January 19 2017
Patrice L. Onwuka
Does an Asian-American band deserve the government’s blessing to call itself a racial slur?
That’s the big trademark question that the Supreme Court is tackling this week in an amusing and momentous case involving a rock band and the Patent and Trademark Office (PTO). The PTO rejected the Slants’s trademark application under a section of federal law that prohibits the registration of trademarks that disparage or paint with contempt or disrepute peoples, organizations, beliefs, or national symbols.
The Slants took their name from a derogatory term referring to Asians, but the band says it wants to reclaim the term and turn it into something positive. However, they need the trademark to do business as NPR reports:
"If you want a record label deal, they won't sign you unless you have a registered trademark," Tam says.
The band points to lots of other registered names that are viewed by some as offensive — like N.W.A, the name of a hip-hop group that stands for "Niggaz Wit Attitudes."
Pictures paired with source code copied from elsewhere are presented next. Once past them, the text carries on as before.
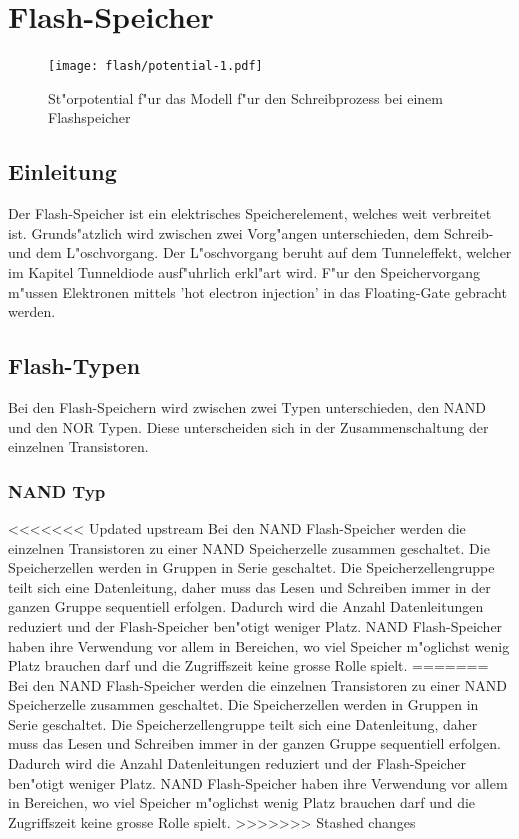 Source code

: \chapter{Flash-Speicher\label{chapter:flash}}
\begin{refsection}

\begin{figure}
\centering
\texttt{[image: flash/potential-1.pdf]}
\caption{St"orpotential f"ur das Modell f"ur den Schreibprozess bei
einem Flashspeicher}
\end{figure}

\section{Einleitung}
Der Flash-Speicher ist ein elektrisches Speicherelement, welches
weit verbreitet ist. Grunds"atzlich wird zwischen zwei Vorg"angen
unterschieden, dem Schreib- und dem L"oschvorgang. Der L"oschvorgang
beruht auf dem Tunneleffekt, welcher im Kapitel Tunneldiode ausf"uhrlich
erkl"art wird. F"ur den Speichervorgang m"ussen Elektronen mittels
'hot electron injection' in das Floating-Gate gebracht werden.

\section{Flash-Typen}
Bei den Flash-Speichern wird zwischen zwei Typen unterschieden, den NAND
und den NOR Typen. Diese unterscheiden sich in der Zusammenschaltung
der einzelnen Transistoren.

\subsection{NAND Typ}
<<<<<<< Updated upstream
Bei den NAND Flash-Speicher werden die einzelnen Transistoren zu einer
NAND Speicherzelle zusammen geschaltet. Die Speicherzellen werden in
Gruppen in Serie geschaltet. Die Speicherzellengruppe teilt sich eine
Datenleitung, daher muss das Lesen und Schreiben immer in der ganzen
Gruppe sequentiell erfolgen. Dadurch wird die Anzahl Datenleitungen
reduziert und der Flash-Speicher ben"otigt weniger Platz. NAND
Flash-Speicher haben ihre Verwendung vor allem in Bereichen, wo viel
Speicher m"oglichst wenig Platz brauchen darf und die Zugriffszeit keine
grosse Rolle spielt.
=======
Bei den NAND Flash-Speicher werden die einzelnen Transistoren zu einer NAND Speicherzelle zusammen geschaltet. Die Speicherzellen werden in Gruppen in Serie geschaltet. Die Speicherzellengruppe teilt sich eine Datenleitung, daher muss das Lesen und Schreiben immer in der ganzen Gruppe sequentiell erfolgen. Dadurch wird die Anzahl Datenleitungen reduziert und der Flash-Speicher ben"otigt weniger Platz. NAND Flash-Speicher haben ihre Verwendung vor allem in Bereichen, wo viel Speicher m"oglichst wenig Platz brauchen darf und die Zugriffszeit keine grosse Rolle spielt.
>>>>>>> Stashed changes

\end{refsection}

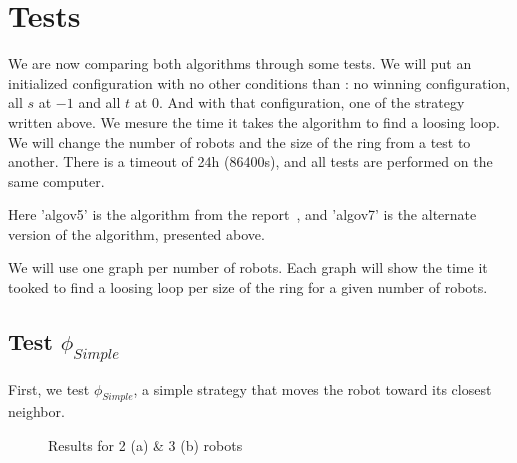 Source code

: \documentclass{article}
\begin{document}
\section{Tests}

We are now comparing both algorithms through some tests. We will put an initialized configuration with no other conditions than : no winning configuration, all $s$ at $-1$ and all $t$ at $0$. And with that configuration, one of the strategy written above. We mesure the time it takes the algorithm to find a loosing loop. We will change the number of robots and the size of the ring from a test to another. There is a timeout of 24h (86400s), and all tests are performed on the same computer.

Here 'algov5' is the algorithm from the report~\cite{algo}, and 'algov7' is the alternate version of the algorithm, presented above.

We will use one graph per number of robots. Each graph will show the time it tooked to find a loosing loop per size of the ring for a given number of robots.

\subsection{Test $\phi_{Simple}$}

First, we test $\phi_{Simple}$, a simple strategy that moves the robot toward its closest neighbor.

\begin{figure}[!ht]
    \centering
    \caption{Results for 2 (a) \& 3 (b) robots}
\end{figure}
\end{document}
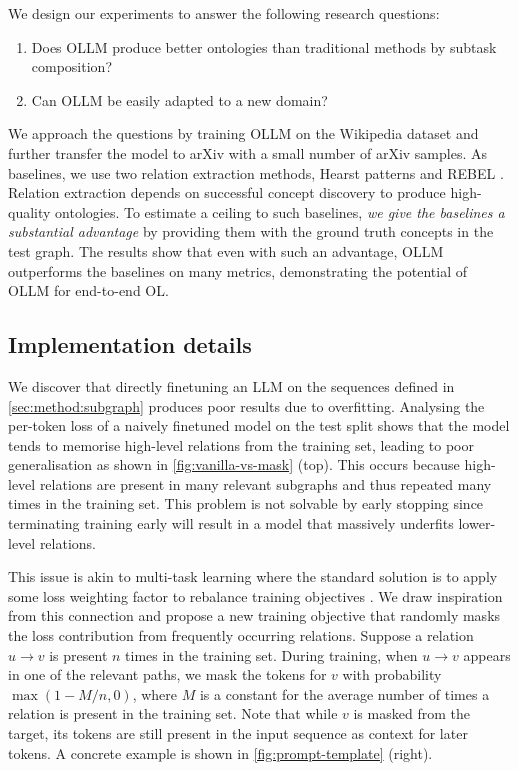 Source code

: \documentclass{article}
\newcommand{\name}{{OLLM}\xspace}
\begin{document}
We design our experiments to answer the following research questions:
\begin{enumerate}
    \item Does \name produce better ontologies than traditional methods by subtask composition?
    \item Can \name be easily adapted to a new domain?
\end{enumerate}
 We approach the questions by training \name on the Wikipedia dataset and further transfer the model to arXiv with a small number of arXiv samples. As baselines, we use two relation extraction methods, Hearst patterns \cite{hearst1998automated,roller2018hearst} and REBEL \cite{cabot2021rebel}. Relation extraction depends on successful concept discovery to produce high-quality ontologies. To estimate a ceiling to such baselines, \emph{we give the baselines a substantial advantage} by providing them with the ground truth concepts in the test graph. The results show that even with such an advantage, \name outperforms the baselines on many metrics, demonstrating the potential of \name for end-to-end OL.

\subsection{Implementation details}  \label{sec:implementation}





We discover that directly finetuning an LLM on the sequences defined in \cref{sec:method:subgraph} produces poor results due to overfitting. Analysing the per-token loss of a naively finetuned model on the test split shows that the model tends to memorise high-level relations from the training set, leading to poor generalisation as shown in \cref{fig:vanilla-vs-mask} (top). This occurs because high-level relations are present in many relevant subgraphs and thus repeated many times in the training set. This problem is not solvable by early stopping since terminating training early will result in a model that massively underfits lower-level relations. 

This issue is akin to multi-task learning \cite{caruana1997multitask} where the standard solution is to apply some loss weighting factor to rebalance training objectives \cite{sermanet2013overfeat,kendall2018multi}. We draw inspiration from this connection and propose a new training objective that randomly masks the loss contribution from frequently occurring relations. Suppose a relation $u \to v$ is present $n$ times in the training set. During training, when $u \to v$ appears in one of the relevant paths, we mask the tokens for $v$ with probability $\max(1 - M/n, 0)$, where $M$ is a constant for the average number of times a relation is present in the training set. Note that while $v$ is masked from the target, its tokens are still present in the input sequence as context for later tokens. A concrete example is shown in \cref{fig:prompt-template} (right). 
\end{document}
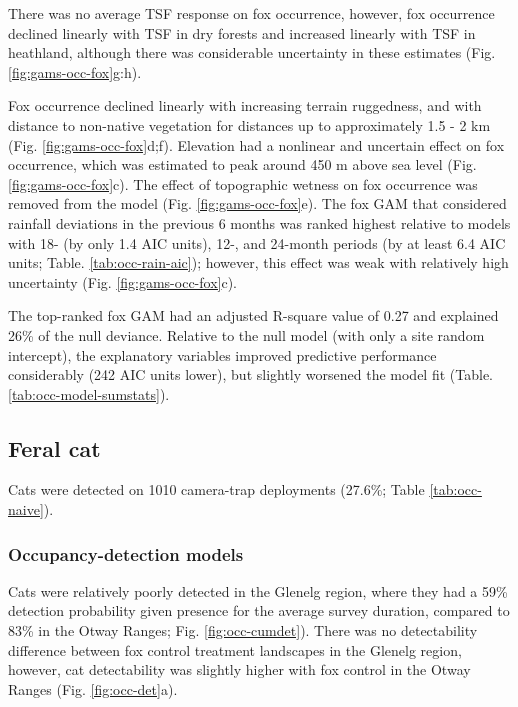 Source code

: \documentclass[11pt,a4paper,titlepage,twoside,openright]{style/unimelbthesis}
\begin{document}
\begin{mainmatter}
There was no average TSF response on fox occurrence, however, fox occurrence declined linearly with TSF in dry forests and increased linearly with TSF in heathland, although there was considerable uncertainty in these estimates (Fig. \ref{fig:gams-occ-fox}g:h).

Fox occurrence declined linearly with increasing terrain ruggedness, and with distance to non-native vegetation for distances up to approximately 1.5 - 2 km (Fig. \ref{fig:gams-occ-fox}d;f). Elevation had a nonlinear and uncertain effect on fox occurrence, which was estimated to peak around 450 m above sea level (Fig. \ref{fig:gams-occ-fox}c). The effect of topographic wetness on fox occurrence was removed from the model (Fig. \ref{fig:gams-occ-fox}e). The fox GAM that considered rainfall deviations in the previous 6 months was ranked highest relative to models with 18- (by only 1.4 AIC units), 12-, and 24-month periods (by at least 6.4 AIC units; Table. \ref{tab:occ-rain-aic}); however, this effect was weak with relatively high uncertainty (Fig. \ref{fig:gams-occ-fox}c).

The top-ranked fox GAM had an adjusted R-square value of 0.27 and explained 26\% of the null deviance. Relative to the null model (with only a site random intercept), the explanatory variables improved predictive performance considerably (242 AIC units lower), but slightly worsened the model fit (Table. \ref{tab:occ-model-sumstats}).

\hypertarget{feral-cat-1}{%
\subsection{Feral cat}\label{feral-cat-1}}

Cats were detected on 1010 camera-trap deployments (27.6\%; Table \ref{tab:occ-naive}).

\hypertarget{occupancy-detection-models-2}{%
\subsubsection{Occupancy-detection models}\label{occupancy-detection-models-2}}

Cats were relatively poorly detected in the Glenelg region, where they had a 59\% detection probability given presence for the average survey duration, compared to 83\% in the Otway Ranges; Fig. \ref{fig:occ-cumdet}). There was no detectability difference between fox control treatment landscapes in the Glenelg region, however, cat detectability was slightly higher with fox control in the Otway Ranges (Fig. \ref{fig:occ-det}a).


\end{mainmatter}
\end{document}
So the Slants went to court, contending that the denial of trademark registration violated their free-speech rights.
The band is joined by powerful allies on the right including the Cato Institute and the U.S. Chamber of Commerce who say this is a free-speech issue point blank:
The government "doesn't get to decide what's a slur," says Ilya Shapiro of the Cato Institute, who filed a brief in the Supreme Court siding with The Slants. "It shouldn't be the government that makes that call."
"There are a lot of registered trademarks which no one would expect the government to have endorsed, such as "Take Yo Panties Off" or "Capitalism Sucks Donkey Balls." And these are some of the tamer ones," he says with a wry smile.
The government holds that the Slants can call themselves whatever they want, but to get trademark protection, they need to go back to the drawing board because the law forbids disparagement.
The justices struggled with whether denying trademarks that disparage people or beliefs violates free speech rights. Those who generally agree philosophically were split:
Justice Elena Kagan said the 1st Amendment has been understood to mean “you can’t discriminate based on a viewpoint.” The trademark office was saying it would register trademarks for people who say “good things” about Asian Americans, but “not bad things,” she said.
But Justice Sonia Sotomayor said the government was not restricting anyone’s freedom of speech. “No one’s stopping your clients from calling themselves ‘the Slants’ [or] from advertising themselves that way,” she said. “You are asking the government to endorse your name.”
This case will be watched closely for the implications on trademarks for names in other fields such as sports. Anyone who lives in Washington D.C. is probably familiar with the Redskins football team. Woeful sports record aside, this team has fallen out of favor because its owners refuse to change the team’s name to something that the PTO thinks isn’t demeaning to Native Americans. The PTO cancelled their trademark in 2014 as well.
The Slants are bending backwards to disassociate themselves from the Redskins, denying that the NFL team is bankrolling their lawsuit. However, they have become of face for artists and even extreme groups whose names challenge public opinion, but argue they deserve the right to self-identify however they want.
The lead singer is right about one thing:
"We need to allow freedom of expression, especially with those you disagree with the most," the 35-year-old musician-activist says over a bowl of gumbo in the nation's capital. "Satire, humor, wit and irony — those are the things that will truly neuter malice."
The Court has held in recent years that the First Amendment protects even hurtful speech. We’ll find out whether the Court continues to maintain that position.